That would be a yes.


----------



## Yikes

Pcinspector1 said:


> Hey buddy, could you give me a little room here?



Yeah, how's this?


----------



## Pcinspector1

'Joey, have you ever been in a Turkish prison?"


----------



## mark handler

Yikes said:


> Yeah, how's this?


*That just wrong*


----------



## ADAguy

West Hollywood "meet and greet" (smiling)?


----------



## Yikes

FWIW, that dual urinal is still in use in at least 2 buildings that were originally built in the 1920s, and it is the only available urinal fixture in those restrooms.  I believe the fixture manufacturer was Crane.  The owner, who shall remain unidentified in this litigious society of ours, has plans to change them out as part of an upcoming building renovation for accessibility.


----------



## steveray

Don't cross the streams!


----------



## Yikes

LOL, it's hard to see in the photo, but there's a solid porcelain "partition" between the two sides of the fixture.  It stops a few inches short of the bottom of the urinal, creating a gap where the two sides can share the common drain in the middle.
I suppose you could aim downward at the bottom of the urinal and try to bounce some splatter onto your neighbor.
Anyway, when the owner gets rid of these things, my guess is that some neighborhood bar will try to salvage them as a novelty.


----------



## instantmessenger

instantmessenger said:


> Do these minimums for wall mounted toilets still apply if we are talking about ambulatory stalls?
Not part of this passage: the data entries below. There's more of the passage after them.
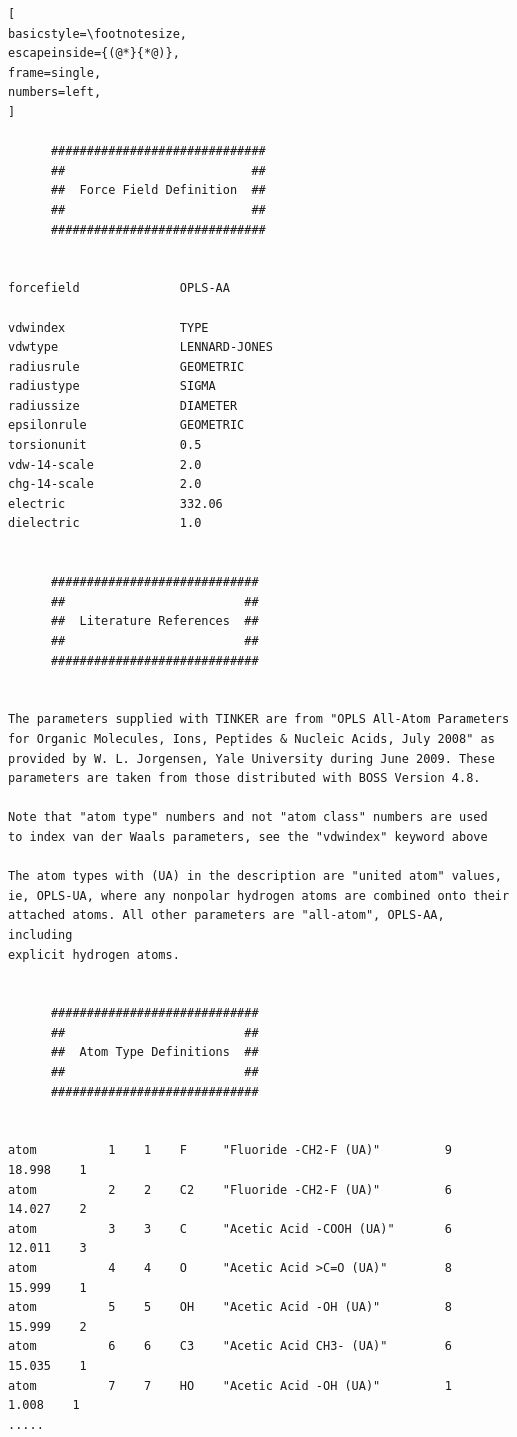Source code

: \documentclass[a4paper,11pt]{scrartcl}
\begin{document}
\begin{lstlisting}[
basicstyle=\footnotesize,
escapeinside={(@*}{*@)},
frame=single,
numbers=left,
]

      ##############################
      ##                          ##
      ##  Force Field Definition  ##
      ##                          ##
      ##############################


forcefield              OPLS-AA

vdwindex                TYPE
vdwtype                 LENNARD-JONES
radiusrule              GEOMETRIC
radiustype              SIGMA
radiussize              DIAMETER
epsilonrule             GEOMETRIC
torsionunit             0.5
vdw-14-scale            2.0
chg-14-scale            2.0
electric                332.06
dielectric              1.0


      #############################
      ##                         ##
      ##  Literature References  ##
      ##                         ##
      #############################


The parameters supplied with TINKER are from "OPLS All-Atom Parameters
for Organic Molecules, Ions, Peptides & Nucleic Acids, July 2008" as
provided by W. L. Jorgensen, Yale University during June 2009. These
parameters are taken from those distributed with BOSS Version 4.8.

Note that "atom type" numbers and not "atom class" numbers are used
to index van der Waals parameters, see the "vdwindex" keyword above

The atom types with (UA) in the description are "united atom" values,
ie, OPLS-UA, where any nonpolar hydrogen atoms are combined onto their
attached atoms. All other parameters are "all-atom", OPLS-AA, including
explicit hydrogen atoms.


      #############################
      ##                         ##
      ##  Atom Type Definitions  ##
      ##                         ##
      #############################


atom          1    1    F     "Fluoride -CH2-F (UA)"         9    18.998    1
atom          2    2    C2    "Fluoride -CH2-F (UA)"         6    14.027    2
atom          3    3    C     "Acetic Acid -COOH (UA)"       6    12.011    3
atom          4    4    O     "Acetic Acid >C=O (UA)"        8    15.999    1
atom          5    5    OH    "Acetic Acid -OH (UA)"         8    15.999    2
atom          6    6    C3    "Acetic Acid CH3- (UA)"        6    15.035    1
atom          7    7    HO    "Acetic Acid -OH (UA)"         1     1.008    1
.....



\end{lstlisting} 
\end{document}
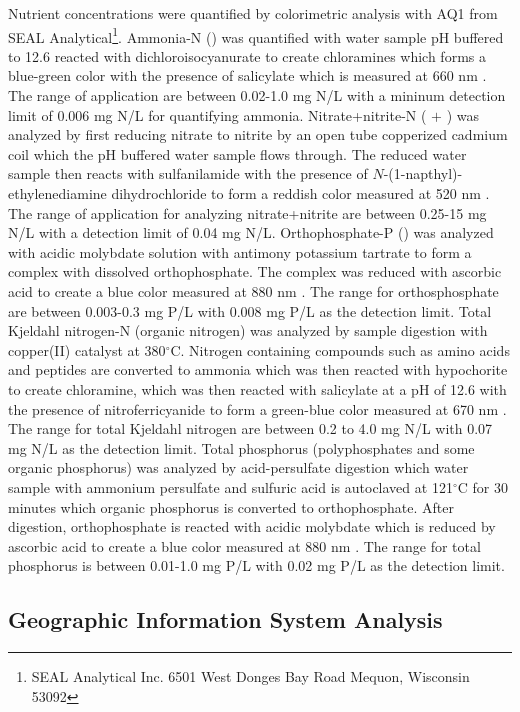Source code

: Nutrient concentrations were quantified by colorimetric analysis with  AQ1 from SEAL Analytical\footnote{SEAL Analytical Inc. 6501 West Donges Bay Road Mequon, Wisconsin 53092}. Ammonia-N () was quantified with water sample pH buffered to 12.6 reacted with dichloroisocyanurate to create chloramines which  forms a blue-green color with the presence of salicylate which is measured at 660 nm \cite{usepa_method_1993-2}. The range of application are between 0.02-1.0 mg N/L with a mininum detection limit of 0.006 mg N/L for quantifying ammonia.  Nitrate+nitrite-N ( $+$ ) was analyzed by first reducing nitrate to nitrite by an open tube copperized cadmium coil which the pH buffered water sample flows through. The reduced water sample then reacts with sulfanilamide with the presence of $N$-(1-napthyl)-ethylenediamine dihydrochloride to form a reddish color measured at 520 nm \cite{usepa_method_1993}. The range of application for analyzing nitrate+nitrite are between 0.25-15 mg N/L with a detection limit of 0.04 mg N/L.  Orthophosphate-P () was analyzed with acidic molybdate solution with antimony potassium tartrate to form a complex with dissolved orthophosphate. The complex was reduced with ascorbic acid to create a blue color measured at 880 nm \cite{usepa_method_1993-3}. The range for orthosphosphate are between 0.003-0.3 mg P/L with 0.008 mg P/L as the detection limit. Total Kjeldahl nitrogen-N (organic nitrogen) was analyzed by sample digestion with copper(II) catalyst at 380$^\circ$C. Nitrogen containing compounds such as amino acids and peptides are converted to ammonia which was then reacted with hypochorite to create chloramine, which was then reacted with salicylate at a pH of 12.6 with the presence of nitroferricyanide to form a green-blue color measured at 670 nm \cite{usepa_method_1993-1}. The range for total Kjeldahl nitrogen are between 0.2 to 4.0 mg N/L with 0.07 mg N/L as the detection limit. Total phosphorus (polyphosphates and some organic phosphorus) was analyzed by acid-persulfate digestion which water sample with ammonium persulfate and sulfuric acid is autoclaved at 121$^\circ$C for 30 minutes which organic phosphorus is converted to orthophosphate. After digestion, orthophosphate is reacted with acidic molybdate which is reduced by ascorbic acid to create a blue color measured at 880 nm \cite{usepa_method_1993-3}. The range for total phosphorus is between 0.01-1.0 mg P/L with 0.02 mg P/L as the detection limit. 


\subsection{Geographic Information System Analysis}

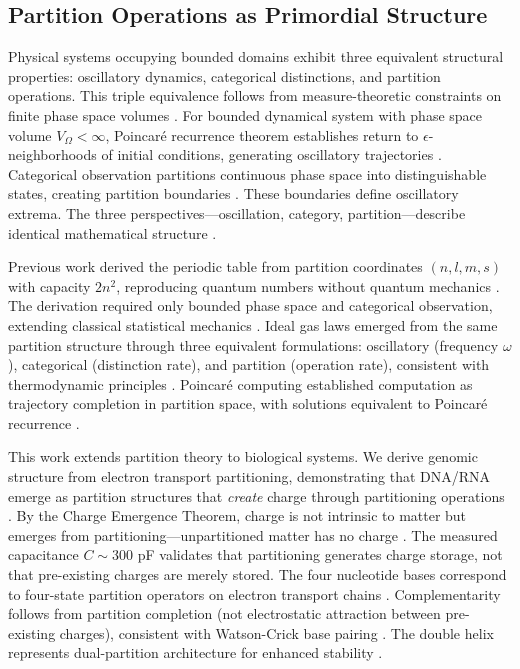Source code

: \documentclass[11pt,a4paper]{article}
\theoremstyle{remark}
\begin{document}
\subsection{Partition Operations as Primordial Structure}

Physical systems occupying bounded domains exhibit three equivalent structural properties: oscillatory dynamics, categorical distinctions, and partition operations. This triple equivalence follows from measure-theoretic constraints on finite phase space volumes \citep{poincare1890probleme, birkhoff1931proof, arnold1978mathematical}. For bounded dynamical system with phase space volume $V_{\Omega} < \infty$, Poincaré recurrence theorem establishes return to $\epsilon$-neighborhoods of initial conditions, generating oscillatory trajectories \citep{poincare1890probleme}. Categorical observation partitions continuous phase space into distinguishable states, creating partition boundaries \citep{kolmogorov1957theory}. These boundaries define oscillatory extrema. The three perspectives—oscillation, category, partition—describe identical mathematical structure \citep{Sachikonye2025_IdealGas, Sachikonye2025_Poincare}.

Previous work derived the periodic table from partition coordinates $(n,l,m,s)$ with capacity $2n^2$, reproducing quantum numbers without quantum mechanics \citep{Sachikonye2025_Partition}. The derivation required only bounded phase space and categorical observation, extending classical statistical mechanics \citep{reif1965fundamentals, callen1985thermodynamics}. Ideal gas laws emerged from the same partition structure through three equivalent formulations: oscillatory (frequency $\omega$), categorical (distinction rate), and partition (operation rate), consistent with thermodynamic principles \citep{jarzynski1997nonequilibrium, crooks1999entropy, Sachikonye2025_IdealGas}. Poincaré computing established computation as trajectory completion in partition space, with solutions equivalent to Poincaré recurrence \citep{poincare1890probleme, Sachikonye2025_Poincare}.

This work extends partition theory to biological systems. We derive genomic structure from electron transport partitioning, demonstrating that DNA/RNA emerge as partition structures that \emph{create} charge through partitioning operations \citep{watson1953molecular, bloomfield1997dna, kornyshev2007physics}. By the Charge Emergence Theorem, charge is not intrinsic to matter but emerges from partitioning---unpartitioned matter has no charge \citep{Sachikonye2025_Partition}. The measured capacitance $C \sim 300$ pF validates that partitioning generates charge storage, not that pre-existing charges are merely stored. The four nucleotide bases correspond to four-state partition operators on electron transport chains \citep{nicholls2013bioenergetics, mitchell1961coupling}. Complementarity follows from partition completion (not electrostatic attraction between pre-existing charges), consistent with Watson-Crick base pairing \citep{watson1953molecular}. The double helix represents dual-partition architecture for enhanced stability \citep{travers2015dna}.
\end{document}
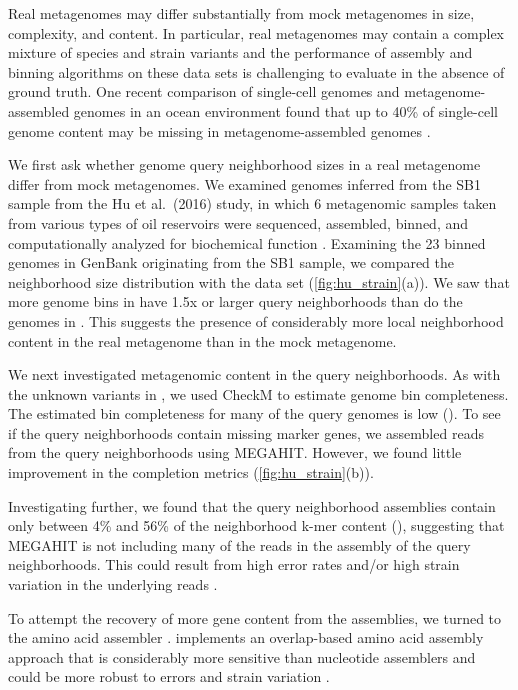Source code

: Real metagenomes may differ substantially from mock metagenomes in
size, complexity, and content.  In particular, real metagenomes may
contain a complex mixture of species and strain variants \cite{Sharon2015}
and the performance of assembly and binning algorithms on these data sets
is challenging to evaluate in the absence of ground truth.
One recent comparison of single-cell genomes and metagenome-assembled
genomes in an ocean environment found that up to 40\% of single-cell
genome content may be missing in metagenome-assembled genomes \cite{baltic}.

We first ask whether genome query neighborhood sizes in a real
metagenome differ from mock metagenomes.  We examined genomes inferred
from the SB1 sample from the Hu et al.\ (2016) study, in which 6
metagenomic samples taken from various types of oil reservoirs were
sequenced, assembled, binned, and computationally analyzed for
biochemical function \cite{Hu2016}.  Examining the 23 binned genomes
in GenBank originating from the SB1 sample, we compared the \hu
neighborhood size distribution with the \podarv data set
(\autoref{fig:hu_strain}(a)). We saw that more genome bins in \hu
have 1.5x or larger query neighborhoods than do the genomes in
\podarv. This suggests the presence of considerably more local
neighborhood content in the real metagenome than in the mock
metagenome.

We next investigated metagenomic content in the query
neighborhoods.  As with the unknown variants in \podarv, we used
CheckM to estimate genome bin completeness.  The estimated bin
completeness for many of the query genomes is low
().
To see if the query neighborhoods contain missing marker genes, we
assembled reads from the query neighborhoods using MEGAHIT.  However,
we found little improvement in the completion metrics (\autoref{fig:hu_strain}(b)).

Investigating further, we found that the query neighborhood assemblies
contain only between 4\% and 56\% of the neighborhood k-mer
content (), suggesting that MEGAHIT is
not including many of the reads in the assembly of the query neighborhoods.
This could result from high
error rates and/or high strain variation in the underlying reads
\cite{CAMI,Awad155358}.

To attempt the recovery of more gene content from the assemblies, we turned to
the \plass amino acid assembler \cite{plass}. \plass implements an
overlap-based amino acid assembly approach that is considerably more
sensitive than nucleotide assemblers and could be more robust to
errors and strain variation \cite{spa}.

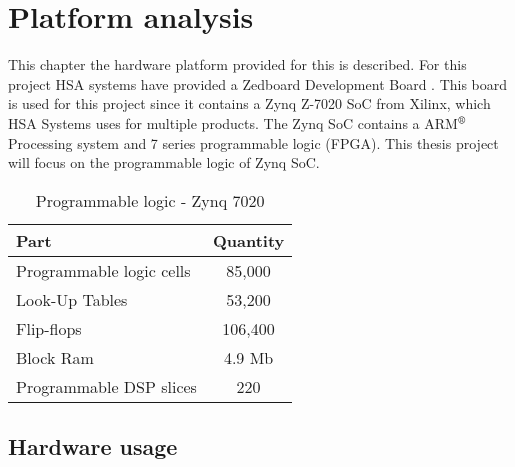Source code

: \chapter{Platform analysis} \label{ch:plaanalysis}
This chapter the hardware platform provided for this is described. For this project HSA systems have provided a Zedboard Development Board \cite{Zedboard2014}. This board is used for this project since it contains a Zynq Z-7020 SoC from Xilinx, which HSA Systems uses for multiple products. The Zynq SoC contains a ARM$^\text{\textregistered}$ Processing system and 7 series programmable logic (FPGA). This thesis project will focus on the programmable logic of Zynq SoC. 

\begin{table}[ht!]
  \centering
  \begin{tabular}{l c}
  \toprule
  \textbf{Part} & \textbf{Quantity} \\
  \toprule
  Programmable logic cells &  85,000\\
  \midrule
  Look-Up Tables & 53,200\\
  \midrule
  Flip-flops & 106,400\\
  \midrule
  Block Ram  & 4.9 Mb\\
  \midrule
  Programmable DSP slices & 220 \\
  \bottomrule
  \end{tabular}
  \caption{Programmable logic - Zynq 7020 \cite{zynq20137000}}
  \label{tb:z7020-parts}
\end{table}

\section{Hardware usage}

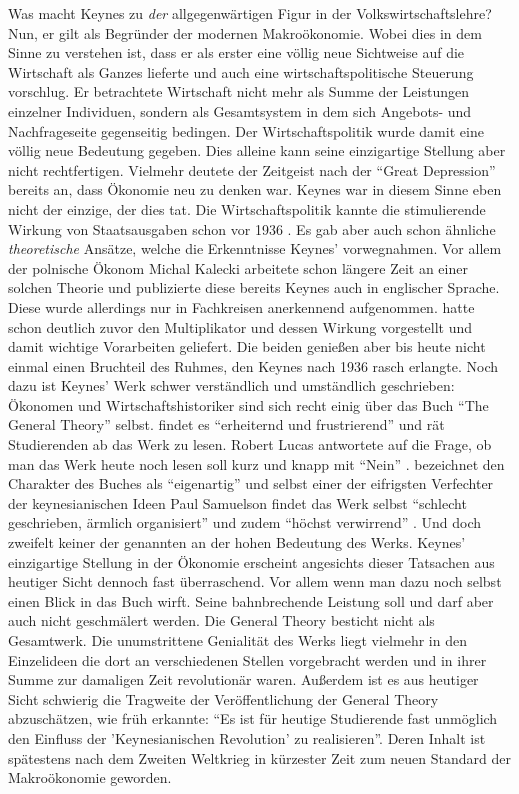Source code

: Was macht Keynes zu \textit{der} allgegenwärtigen Figur in der Volkswirtschaftslehre? Nun, er gilt als Begründer der modernen Makroökonomie. Wobei dies in dem Sinne zu verstehen ist, dass er als erster eine völlig neue Sichtweise auf die Wirtschaft als Ganzes lieferte und auch eine wirtschaftspolitische Steuerung vorschlug. Er betrachtete Wirtschaft nicht mehr als Summe der Leistungen einzelner Individuen, sondern als Gesamtsystem in dem sich Angebots- und Nachfrageseite gegenseitig bedingen. Der Wirtschaftspolitik wurde damit eine völlig neue Bedeutung gegeben. Dies alleine kann seine einzigartige Stellung aber nicht rechtfertigen. Vielmehr deutete der Zeitgeist nach der "`Great Depression"' bereits an, dass Ökonomie neu zu denken war. Keynes war in diesem Sinne eben nicht der einzige, der dies tat. Die Wirtschaftspolitik kannte die stimulierende Wirkung von Staatsausgaben schon vor 1936 \parencite{Fishback2010}. Es gab aber auch schon ähnliche \textit{theoretische} Ansätze, welche die Erkenntnisse Keynes' vorwegnahmen. Vor allem der polnische Ökonom Michal Kalecki arbeitete schon längere Zeit an einer solchen Theorie und publizierte diese \parencite{Kalecki1935} bereits Keynes auch in englischer Sprache. Diese wurde allerdings nur in Fachkreisen anerkennend aufgenommen. \textcite{Kahn1931} hatte schon deutlich zuvor den Multiplikator und dessen Wirkung vorgestellt und damit wichtige Vorarbeiten geliefert. Die beiden genießen aber bis heute nicht einmal einen Bruchteil des Ruhmes, den Keynes nach 1936 rasch erlangte. Noch dazu ist Keynes' Werk schwer verständlich und umständlich geschrieben: Ökonomen und Wirtschaftshistoriker sind sich recht einig über das Buch "`The General Theory"' selbst. \textcite [S. 31]{Mankiw2006} findet es "`erheiternd und frustrierend"' und rät Studierenden ab das Werk zu lesen. Robert Lucas antwortete auf die Frage, ob man das Werk heute noch lesen soll kurz und knapp mit "`Nein"' \parencite{Lucas2013}. \textcite[S. 429]{Rosner2012} bezeichnet den Charakter des Buches als "`eigenartig"' und selbst einer der eifrigsten Verfechter der keynesianischen Ideen Paul Samuelson findet das Werk selbst "`schlecht geschrieben, ärmlich organisiert"' und zudem "`höchst verwirrend"' \parencite[S. 190]{Samuelson1946}. Und doch zweifelt keiner der genannten an der hohen Bedeutung des Werks. Keynes' einzigartige Stellung in der Ökonomie erscheint angesichts dieser Tatsachen aus heutiger Sicht dennoch fast überraschend. Vor allem wenn man dazu noch selbst einen Blick in das Buch wirft. Seine bahnbrechende Leistung soll und darf aber auch nicht geschmälert werden. Die General Theory besticht nicht als Gesamtwerk. Die unumstrittene Genialität des Werks liegt vielmehr in den Einzelideen die dort an verschiedenen Stellen vorgebracht werden und in ihrer Summe zur damaligen Zeit revolutionär waren. Außerdem ist es aus heutiger Sicht schwierig die Tragweite der Veröffentlichung der General Theory abzuschätzen, wie \textcite[S. 187]{Samuelson1946} früh erkannte: "`Es ist für heutige Studierende fast unmöglich  den Einfluss der 'Keynesianischen Revolution' zu realisieren"'. Deren Inhalt ist spätestens nach dem Zweiten Weltkrieg in kürzester Zeit zum neuen Standard der Makroökonomie geworden.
I have a row of 6 stalls with an ambulatory and handicap at the end. The handicap stall only needs to be 56" and the 4 regular sized ones too. Does the ambulatory stall need to still be 60" deep minimum?  All are toilets are wall mounted.





ADAguy said:


> Disagreed,
> 
> Instant doesn't get it. The 9" is for wheelchair stalls, not ambulatory.



I'm not sure what your point is. Are you saying that people who use ambulatory stalls or regular stalls don't have toes?


----------



## HForester

If you want to change the codes or the standards, step up and make proposals to suggest the changes. EVERYBODY seems to loves complaining about things in codes and standards but fail to realize that they themselves, can instigate changes simply by submitting proposals. The development processes (ANSI or ICCs) require that all proposals are addressed and considered. If you can't get it passed the first time around, try try again


----------



## Yikes

HForester said:


> If you can't get it passed the first time around, try try again


A couple of times I submitted what seemed to be a no-brainer change in the code, and nothing came of it.  Now, I just read *Table 721.1(3) footnote m* in every new edition for my own amusement:

m.  Double wood floor *shall be permitted* to be either of the following:
(a) Subfloor of 1-inch nominal boarding, *a layer of asbestos paper* weighing not less than 14 pounds per 100 square feet and a layer of 1-inch nominal tongue-and-groove finished flooring; or...​


----------



## ADAguy

"asbestos!" When was this written?


----------



## mark handler

ADAguy said:


> "asbestos!" When was this written?


I remember it back in the '70's


----------



## ADAguy

So no one has seen fit to recommend deletion of the word Asbestos.


----------



## mark handler

ADAguy said:


> So no one has seen fit to recommend deletion of the word Asbestos.


Obviously Yikes has


----------